:: Task ::
Every line in the data below from the one containing "UAICensorResourceInfo | UAI安全审查的资源信息 |" down to the one containing "String | 资源备注 |", both included, must be retyped exactly; no other line is to appear.

:: Stored data ::
☆ ☆ ☆

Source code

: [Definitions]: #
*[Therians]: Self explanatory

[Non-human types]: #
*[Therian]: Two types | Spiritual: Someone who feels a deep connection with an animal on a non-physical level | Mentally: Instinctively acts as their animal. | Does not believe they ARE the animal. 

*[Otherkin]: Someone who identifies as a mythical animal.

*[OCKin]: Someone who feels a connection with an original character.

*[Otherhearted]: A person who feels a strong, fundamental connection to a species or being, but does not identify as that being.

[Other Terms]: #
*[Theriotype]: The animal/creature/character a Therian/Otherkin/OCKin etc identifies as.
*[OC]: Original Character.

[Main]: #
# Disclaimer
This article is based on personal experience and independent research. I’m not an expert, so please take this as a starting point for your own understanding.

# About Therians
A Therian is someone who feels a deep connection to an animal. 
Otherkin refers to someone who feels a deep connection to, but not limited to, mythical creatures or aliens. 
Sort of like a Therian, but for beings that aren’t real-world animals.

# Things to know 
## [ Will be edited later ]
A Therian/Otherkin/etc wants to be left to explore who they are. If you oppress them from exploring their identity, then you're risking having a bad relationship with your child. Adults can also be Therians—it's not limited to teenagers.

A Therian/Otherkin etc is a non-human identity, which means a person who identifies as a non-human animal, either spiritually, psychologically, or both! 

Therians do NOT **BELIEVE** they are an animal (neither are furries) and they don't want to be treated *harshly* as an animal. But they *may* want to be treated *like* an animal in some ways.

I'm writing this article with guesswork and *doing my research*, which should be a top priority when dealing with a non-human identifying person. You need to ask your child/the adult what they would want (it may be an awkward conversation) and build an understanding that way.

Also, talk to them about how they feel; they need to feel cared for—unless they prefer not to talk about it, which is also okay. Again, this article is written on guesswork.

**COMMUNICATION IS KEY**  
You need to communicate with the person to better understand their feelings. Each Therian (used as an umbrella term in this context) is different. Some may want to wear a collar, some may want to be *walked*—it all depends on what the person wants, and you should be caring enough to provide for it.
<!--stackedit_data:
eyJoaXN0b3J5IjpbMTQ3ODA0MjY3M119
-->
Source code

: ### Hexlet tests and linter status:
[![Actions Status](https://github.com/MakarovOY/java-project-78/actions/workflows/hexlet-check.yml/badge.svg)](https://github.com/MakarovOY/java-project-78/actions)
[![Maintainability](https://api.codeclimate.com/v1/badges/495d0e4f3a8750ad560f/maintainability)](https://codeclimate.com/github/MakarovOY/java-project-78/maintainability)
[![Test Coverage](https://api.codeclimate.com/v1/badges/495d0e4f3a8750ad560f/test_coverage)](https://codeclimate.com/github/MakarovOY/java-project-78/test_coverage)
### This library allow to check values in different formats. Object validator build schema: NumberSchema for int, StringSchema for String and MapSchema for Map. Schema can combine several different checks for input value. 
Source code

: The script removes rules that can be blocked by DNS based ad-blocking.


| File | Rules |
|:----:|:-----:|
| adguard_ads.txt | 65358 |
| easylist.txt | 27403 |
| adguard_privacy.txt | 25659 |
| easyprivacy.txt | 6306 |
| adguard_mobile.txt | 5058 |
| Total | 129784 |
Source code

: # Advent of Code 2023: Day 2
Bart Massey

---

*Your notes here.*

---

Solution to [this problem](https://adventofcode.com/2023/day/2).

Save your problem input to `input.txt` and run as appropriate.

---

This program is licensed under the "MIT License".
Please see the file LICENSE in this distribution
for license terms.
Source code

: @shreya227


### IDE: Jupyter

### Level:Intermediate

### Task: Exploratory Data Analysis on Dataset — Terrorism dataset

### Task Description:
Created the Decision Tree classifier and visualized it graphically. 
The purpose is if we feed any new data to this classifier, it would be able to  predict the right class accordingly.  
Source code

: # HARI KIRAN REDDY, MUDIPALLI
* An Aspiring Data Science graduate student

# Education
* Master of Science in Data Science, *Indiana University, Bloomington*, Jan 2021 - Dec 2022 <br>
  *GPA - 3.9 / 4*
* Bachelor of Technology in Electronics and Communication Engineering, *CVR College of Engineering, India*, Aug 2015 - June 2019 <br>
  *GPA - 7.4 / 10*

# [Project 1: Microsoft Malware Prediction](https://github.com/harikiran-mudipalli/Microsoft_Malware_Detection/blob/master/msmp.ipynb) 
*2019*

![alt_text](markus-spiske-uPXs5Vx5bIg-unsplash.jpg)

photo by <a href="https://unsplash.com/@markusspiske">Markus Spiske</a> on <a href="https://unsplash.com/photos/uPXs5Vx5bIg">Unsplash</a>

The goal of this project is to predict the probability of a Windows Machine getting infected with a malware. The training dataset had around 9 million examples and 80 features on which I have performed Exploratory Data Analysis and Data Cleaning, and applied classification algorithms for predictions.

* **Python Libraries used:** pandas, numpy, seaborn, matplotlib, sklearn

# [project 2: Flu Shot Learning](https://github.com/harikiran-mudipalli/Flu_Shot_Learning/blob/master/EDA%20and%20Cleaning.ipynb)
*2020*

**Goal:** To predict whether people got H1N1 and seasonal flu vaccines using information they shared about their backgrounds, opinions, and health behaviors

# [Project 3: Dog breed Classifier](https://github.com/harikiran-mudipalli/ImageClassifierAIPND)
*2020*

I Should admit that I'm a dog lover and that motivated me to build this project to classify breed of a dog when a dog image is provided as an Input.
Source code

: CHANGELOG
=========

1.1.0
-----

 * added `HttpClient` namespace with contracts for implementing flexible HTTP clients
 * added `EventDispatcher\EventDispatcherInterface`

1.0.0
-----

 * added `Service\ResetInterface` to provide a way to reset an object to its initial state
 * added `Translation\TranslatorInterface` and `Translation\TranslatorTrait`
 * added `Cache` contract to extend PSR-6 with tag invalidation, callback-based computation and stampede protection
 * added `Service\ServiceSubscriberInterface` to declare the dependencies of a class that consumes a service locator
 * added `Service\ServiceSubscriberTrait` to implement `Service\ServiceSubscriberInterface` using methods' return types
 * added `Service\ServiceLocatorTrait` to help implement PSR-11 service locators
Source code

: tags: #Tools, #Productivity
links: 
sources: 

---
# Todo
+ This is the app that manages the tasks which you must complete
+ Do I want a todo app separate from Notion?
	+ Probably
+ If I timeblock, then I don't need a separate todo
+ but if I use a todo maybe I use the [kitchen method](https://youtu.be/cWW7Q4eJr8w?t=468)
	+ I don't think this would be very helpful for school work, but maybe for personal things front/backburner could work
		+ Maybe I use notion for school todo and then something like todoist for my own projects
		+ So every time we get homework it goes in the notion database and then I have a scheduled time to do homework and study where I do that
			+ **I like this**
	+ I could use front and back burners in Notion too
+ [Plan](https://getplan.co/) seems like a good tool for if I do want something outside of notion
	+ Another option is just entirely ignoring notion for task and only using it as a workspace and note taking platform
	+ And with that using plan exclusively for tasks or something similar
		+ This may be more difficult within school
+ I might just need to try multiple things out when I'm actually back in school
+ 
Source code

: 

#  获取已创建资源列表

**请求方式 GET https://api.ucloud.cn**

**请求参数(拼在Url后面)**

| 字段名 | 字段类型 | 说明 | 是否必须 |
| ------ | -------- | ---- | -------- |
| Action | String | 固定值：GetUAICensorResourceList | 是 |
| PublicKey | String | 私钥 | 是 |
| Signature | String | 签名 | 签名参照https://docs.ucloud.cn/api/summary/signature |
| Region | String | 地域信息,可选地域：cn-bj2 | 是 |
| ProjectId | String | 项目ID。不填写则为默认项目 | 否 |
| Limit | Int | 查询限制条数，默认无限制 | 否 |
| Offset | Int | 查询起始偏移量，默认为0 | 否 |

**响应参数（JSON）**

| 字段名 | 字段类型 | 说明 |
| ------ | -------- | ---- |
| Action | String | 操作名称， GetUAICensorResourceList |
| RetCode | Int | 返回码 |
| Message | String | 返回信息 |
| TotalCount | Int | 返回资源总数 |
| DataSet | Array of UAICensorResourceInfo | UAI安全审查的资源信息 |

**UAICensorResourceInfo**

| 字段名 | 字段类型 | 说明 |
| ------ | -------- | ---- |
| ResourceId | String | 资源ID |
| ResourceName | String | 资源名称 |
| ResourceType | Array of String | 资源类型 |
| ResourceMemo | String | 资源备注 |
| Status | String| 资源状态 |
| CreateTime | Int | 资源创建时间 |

☆ ☆ ☆

:: Written solution ::
| DataSet | Array of UAICensorResourceInfo | UAI安全审查的资源信息 |

**UAICensorResourceInfo**

| 字段名 | 字段类型 | 说明 |
| ------ | -------- | ---- |
| ResourceId | String | 资源ID |
| ResourceName | String | 资源名称 |
| ResourceType | Array of String | 资源类型 |
| ResourceMemo | String | 资源备注 |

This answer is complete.